(About this exercise): All that is wanted is how many lines in the records below include the string "clients".

(Given information):
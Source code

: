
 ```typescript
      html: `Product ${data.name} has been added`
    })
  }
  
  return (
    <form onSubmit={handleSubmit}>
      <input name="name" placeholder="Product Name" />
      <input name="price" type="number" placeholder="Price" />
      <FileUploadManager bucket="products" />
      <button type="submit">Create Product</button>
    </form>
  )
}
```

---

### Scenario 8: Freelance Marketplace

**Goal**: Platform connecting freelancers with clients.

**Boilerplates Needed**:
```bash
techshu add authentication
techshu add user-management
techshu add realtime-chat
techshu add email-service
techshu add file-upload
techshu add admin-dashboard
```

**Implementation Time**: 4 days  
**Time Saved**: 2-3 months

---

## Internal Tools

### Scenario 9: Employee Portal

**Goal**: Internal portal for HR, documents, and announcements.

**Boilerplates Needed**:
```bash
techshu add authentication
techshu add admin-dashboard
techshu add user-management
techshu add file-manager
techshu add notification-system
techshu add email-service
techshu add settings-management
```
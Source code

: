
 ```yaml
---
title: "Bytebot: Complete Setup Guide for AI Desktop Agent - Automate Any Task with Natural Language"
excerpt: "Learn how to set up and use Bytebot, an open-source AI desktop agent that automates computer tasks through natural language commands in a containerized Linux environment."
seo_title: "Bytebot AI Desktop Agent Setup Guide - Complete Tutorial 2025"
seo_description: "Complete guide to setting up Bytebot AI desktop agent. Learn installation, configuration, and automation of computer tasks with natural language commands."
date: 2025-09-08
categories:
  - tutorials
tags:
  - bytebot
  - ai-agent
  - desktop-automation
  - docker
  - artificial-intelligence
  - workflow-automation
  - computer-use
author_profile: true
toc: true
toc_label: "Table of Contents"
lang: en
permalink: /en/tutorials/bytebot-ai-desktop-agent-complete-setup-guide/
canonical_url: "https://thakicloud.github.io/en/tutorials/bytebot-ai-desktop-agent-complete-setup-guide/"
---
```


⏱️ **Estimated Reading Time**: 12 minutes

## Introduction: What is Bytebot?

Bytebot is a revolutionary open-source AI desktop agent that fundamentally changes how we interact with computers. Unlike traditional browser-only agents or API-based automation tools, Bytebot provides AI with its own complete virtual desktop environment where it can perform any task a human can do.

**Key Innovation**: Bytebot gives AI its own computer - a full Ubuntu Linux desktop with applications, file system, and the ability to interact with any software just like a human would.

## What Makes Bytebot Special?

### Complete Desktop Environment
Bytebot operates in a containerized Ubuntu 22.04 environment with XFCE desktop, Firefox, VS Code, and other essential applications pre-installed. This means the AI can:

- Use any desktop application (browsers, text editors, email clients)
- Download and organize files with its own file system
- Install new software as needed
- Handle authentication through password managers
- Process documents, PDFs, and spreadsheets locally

(Solution to this exercise): 2